Entries taken from a collection:
- - - -

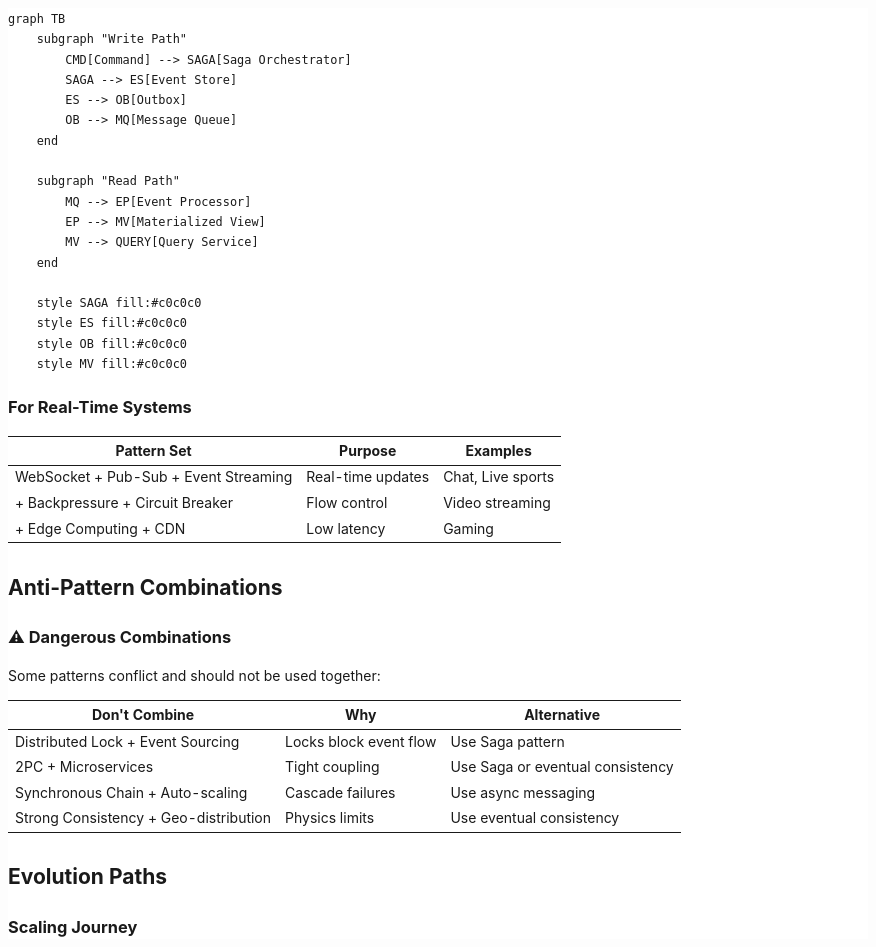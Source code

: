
 ```mermaid
graph TB
    subgraph "Write Path"
        CMD[Command] --> SAGA[Saga Orchestrator]
        SAGA --> ES[Event Store]
        ES --> OB[Outbox]
        OB --> MQ[Message Queue]
    end
    
    subgraph "Read Path"
        MQ --> EP[Event Processor]
        EP --> MV[Materialized View]
        MV --> QUERY[Query Service]
    end
    
    style SAGA fill:#c0c0c0
    style ES fill:#c0c0c0
    style OB fill:#c0c0c0
    style MV fill:#c0c0c0
```

### For Real-Time Systems

| Pattern Set | Purpose | Examples |
|------------|---------|----------|
| WebSocket + Pub-Sub + Event Streaming | Real-time updates | Chat, Live sports |
| + Backpressure + Circuit Breaker | Flow control | Video streaming |
| + Edge Computing + CDN | Low latency | Gaming |

## Anti-Pattern Combinations

<div class="failure-vignette">
<h3>⚠️ Dangerous Combinations</h3>
<p>Some patterns conflict and should not be used together:</p>
</div>

| Don't Combine | Why | Alternative |
|---------------|-----|-------------|
| Distributed Lock + Event Sourcing | Locks block event flow | Use Saga pattern |
| 2PC + Microservices | Tight coupling | Use Saga or eventual consistency |
| Synchronous Chain + Auto-scaling | Cascade failures | Use async messaging |
| Strong Consistency + Geo-distribution | Physics limits | Use eventual consistency |

## Evolution Paths

### Scaling Journey
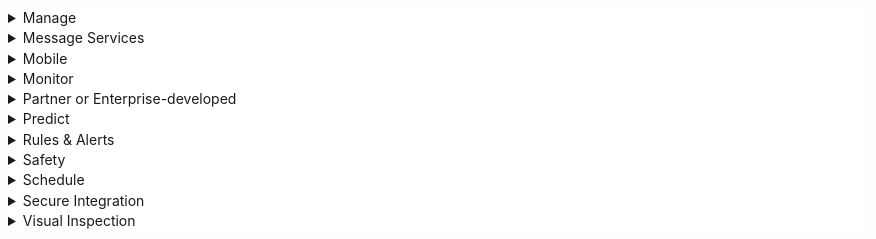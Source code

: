 
<details markdown=1><summary markdown="span">Manage</summary></details>
    

<details markdown=1><summary markdown="span">Message Services</summary></details>
    

<details markdown=1><summary markdown="span">Mobile</summary></details>
    

<details markdown=1><summary markdown="span">Monitor</summary></details>
    

<details markdown=1><summary markdown="span">Partner or Enterprise-developed</summary></details>
    

<details markdown=1><summary markdown="span">Predict</summary></details>
    

<details markdown=1><summary markdown="span">Rules & Alerts</summary></details>
    

<details markdown=1><summary markdown="span">Safety</summary></details>
    

<details markdown=1><summary markdown="span">Schedule</summary></details>
    

<details markdown=1><summary markdown="span">Secure Integration</summary></details>
    

<details markdown=1><summary markdown="span">Visual Inspection</summary></details>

- - - -

### DIRECTIONS FOR THIS TASK
Note each line of the entries that has "fill" in it, and copy those lines.

### WRITTEN SOLUTION
    style SAGA fill:#c0c0c0
    style ES fill:#c0c0c0
    style OB fill:#c0c0c0
    style MV fill:#c0c0c0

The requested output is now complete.